Racial Segregation in US Metropolitan Areas and Cities, 1990-2000: Patterns, Trends, and Explanations
This report provides a comprehensive overview of 1990 and 2000 neighborhood dissimilarity indices measured for Blacks and Whites, Asians and Whites, and Hispanics and Whites among the nation’s 318 metropolitan areas, as well as 1,220 places with populations exceeding 25,000 in 2000. It also evaluates social, economic and demographic metropolitan area factors associated with metropolitan-level segregation. We find Black-White segregation is declining fairly consistently for most metropolitan areas and cities. Hispanic-White segregation is on the increase for about half of the cities, and most metropolitan areas. Yet, Asian-White segregation is on the decline in most metropolitan areas and places. Despite these pervasive patterns, many changes for individual areas are small, preserving the long-standing national ‘pecking order’ of segregation for different racial and ethnic groups.

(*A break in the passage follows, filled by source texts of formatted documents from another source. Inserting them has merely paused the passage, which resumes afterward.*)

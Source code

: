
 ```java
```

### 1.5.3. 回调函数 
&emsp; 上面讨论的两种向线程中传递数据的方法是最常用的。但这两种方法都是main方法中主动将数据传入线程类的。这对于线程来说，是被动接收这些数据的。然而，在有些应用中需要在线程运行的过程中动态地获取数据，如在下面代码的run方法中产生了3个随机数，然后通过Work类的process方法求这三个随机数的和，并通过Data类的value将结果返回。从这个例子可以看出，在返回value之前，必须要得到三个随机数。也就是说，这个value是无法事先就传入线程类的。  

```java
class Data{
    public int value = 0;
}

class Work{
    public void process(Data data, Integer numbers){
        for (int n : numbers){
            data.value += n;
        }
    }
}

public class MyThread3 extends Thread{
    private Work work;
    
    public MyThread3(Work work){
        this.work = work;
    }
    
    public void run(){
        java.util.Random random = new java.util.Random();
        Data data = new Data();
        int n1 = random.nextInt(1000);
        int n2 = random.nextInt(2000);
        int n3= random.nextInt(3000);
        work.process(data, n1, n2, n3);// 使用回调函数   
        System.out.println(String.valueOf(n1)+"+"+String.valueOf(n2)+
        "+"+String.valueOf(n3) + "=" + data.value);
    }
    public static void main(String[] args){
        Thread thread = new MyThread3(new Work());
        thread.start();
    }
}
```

We also find that location in metropolitan areas that are ‘multi-ethnic’—with strong representation of two or more minority groups—tends to be associated with declining levels of Black-White segregation at both the metropolitan area level and at the city level, but has less consistent effects on the segregation levels of other race- and ethnic groups. However, given the continued clustering of Hispanics and Asians in different metropolitan areas across the country and their continued mixing within those metropolitan areas, these findings suggest that significant linkages exist between metropolitan demographic shifts and city segregation dynamics.
Country of focus: United States of America.